You Can Hear Me, But DO You Hear Me?

Way back in the ‘70’s shortly after I joined The Wall Street Journal it’s forward thinking management shared a short booklet with some tips on how to improve skills associated with good listening.  The stuff was pretty interesting and most of the sales staff became better listeners but, sadly those skills faded over time.  And, back then multi-tasking was talking on the phone while bouncing a ball off the wall.

The point is – to win “the game” we need to speak less and learn to listen better.

The facts are we retain less than half of what we hear and that’s the good news.  Before digital distractions people in a face-to-face conversation could only remember 10% of what was said after a brief distraction, according to a 1987 study that remains the benchmark of conversational recall.  Imagine how today’s distractions and interruptions are negatively impacting that benchmark score!

To avoid falling in the trap of hearing what we want to and not what was said consider these tips.

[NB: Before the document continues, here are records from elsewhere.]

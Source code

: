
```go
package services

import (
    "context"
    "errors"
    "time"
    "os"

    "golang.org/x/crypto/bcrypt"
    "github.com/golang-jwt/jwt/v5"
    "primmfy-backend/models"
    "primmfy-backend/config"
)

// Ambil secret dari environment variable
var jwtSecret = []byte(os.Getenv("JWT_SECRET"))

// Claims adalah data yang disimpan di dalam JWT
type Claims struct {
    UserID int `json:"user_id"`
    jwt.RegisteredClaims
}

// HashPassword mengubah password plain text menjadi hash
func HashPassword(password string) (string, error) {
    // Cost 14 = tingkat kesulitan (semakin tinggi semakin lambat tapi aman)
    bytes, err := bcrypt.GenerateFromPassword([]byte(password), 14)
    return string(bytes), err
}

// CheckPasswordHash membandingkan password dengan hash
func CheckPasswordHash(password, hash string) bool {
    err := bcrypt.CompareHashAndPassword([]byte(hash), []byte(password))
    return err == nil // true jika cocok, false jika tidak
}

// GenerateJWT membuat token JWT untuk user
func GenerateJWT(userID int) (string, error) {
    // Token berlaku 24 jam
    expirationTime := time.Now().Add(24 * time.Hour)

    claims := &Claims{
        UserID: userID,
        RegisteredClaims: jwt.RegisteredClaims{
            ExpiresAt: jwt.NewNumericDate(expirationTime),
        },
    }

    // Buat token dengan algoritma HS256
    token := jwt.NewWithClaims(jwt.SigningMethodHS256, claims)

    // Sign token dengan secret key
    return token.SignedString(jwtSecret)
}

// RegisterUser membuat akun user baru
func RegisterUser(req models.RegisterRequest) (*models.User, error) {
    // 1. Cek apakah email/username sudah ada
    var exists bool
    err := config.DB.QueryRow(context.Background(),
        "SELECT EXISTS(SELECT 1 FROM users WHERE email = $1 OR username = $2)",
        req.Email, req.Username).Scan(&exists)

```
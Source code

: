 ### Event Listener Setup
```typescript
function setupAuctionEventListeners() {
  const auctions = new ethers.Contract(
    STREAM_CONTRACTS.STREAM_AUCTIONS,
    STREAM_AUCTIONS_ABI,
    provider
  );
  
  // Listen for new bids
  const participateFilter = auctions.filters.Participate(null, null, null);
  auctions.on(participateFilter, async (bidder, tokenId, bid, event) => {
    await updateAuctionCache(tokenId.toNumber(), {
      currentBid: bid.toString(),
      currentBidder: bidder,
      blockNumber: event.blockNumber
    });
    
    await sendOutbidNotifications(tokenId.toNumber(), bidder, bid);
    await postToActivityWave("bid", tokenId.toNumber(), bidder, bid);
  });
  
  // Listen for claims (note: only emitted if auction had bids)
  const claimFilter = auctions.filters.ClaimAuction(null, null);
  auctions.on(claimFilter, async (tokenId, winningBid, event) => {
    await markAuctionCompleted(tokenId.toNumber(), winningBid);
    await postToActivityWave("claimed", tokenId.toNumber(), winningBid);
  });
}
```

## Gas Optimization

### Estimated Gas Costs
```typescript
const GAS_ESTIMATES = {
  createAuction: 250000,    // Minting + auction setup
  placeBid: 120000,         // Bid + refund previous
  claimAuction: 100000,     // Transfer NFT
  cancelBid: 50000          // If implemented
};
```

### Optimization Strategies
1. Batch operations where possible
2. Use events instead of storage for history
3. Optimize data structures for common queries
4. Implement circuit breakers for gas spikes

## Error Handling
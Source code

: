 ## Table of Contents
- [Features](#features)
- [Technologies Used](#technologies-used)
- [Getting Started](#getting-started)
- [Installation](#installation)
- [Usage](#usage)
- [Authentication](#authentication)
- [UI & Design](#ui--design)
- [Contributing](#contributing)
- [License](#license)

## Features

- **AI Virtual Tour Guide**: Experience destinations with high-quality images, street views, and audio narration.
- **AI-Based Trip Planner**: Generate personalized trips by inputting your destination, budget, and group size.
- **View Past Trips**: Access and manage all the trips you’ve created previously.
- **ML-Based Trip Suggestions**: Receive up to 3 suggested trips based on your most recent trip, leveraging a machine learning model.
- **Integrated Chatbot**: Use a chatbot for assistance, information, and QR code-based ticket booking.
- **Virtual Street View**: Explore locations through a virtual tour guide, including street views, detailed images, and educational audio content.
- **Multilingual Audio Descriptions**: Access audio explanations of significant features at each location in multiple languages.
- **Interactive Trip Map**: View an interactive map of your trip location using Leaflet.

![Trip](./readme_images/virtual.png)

  • Clear your mind, make a list, turn-off distractions including mobile and PC’s
  • Take notes to stay focused
  • Paraphrase what you think the speaker said and ask if you’re on target
  • Ask clarifying questions, note the speaker’s body language and use pauses to draw out more information
  • Set a goal of talking 25% of the time and listening 75%
  • Summarize the conversation drawing out next steps
  • And, if appropriate, set the next meeting

Remember, “We have two ears and one mouth so that we can listen twice as much as we speak.” Epictetus (Greek philosopher AD 55-c.135).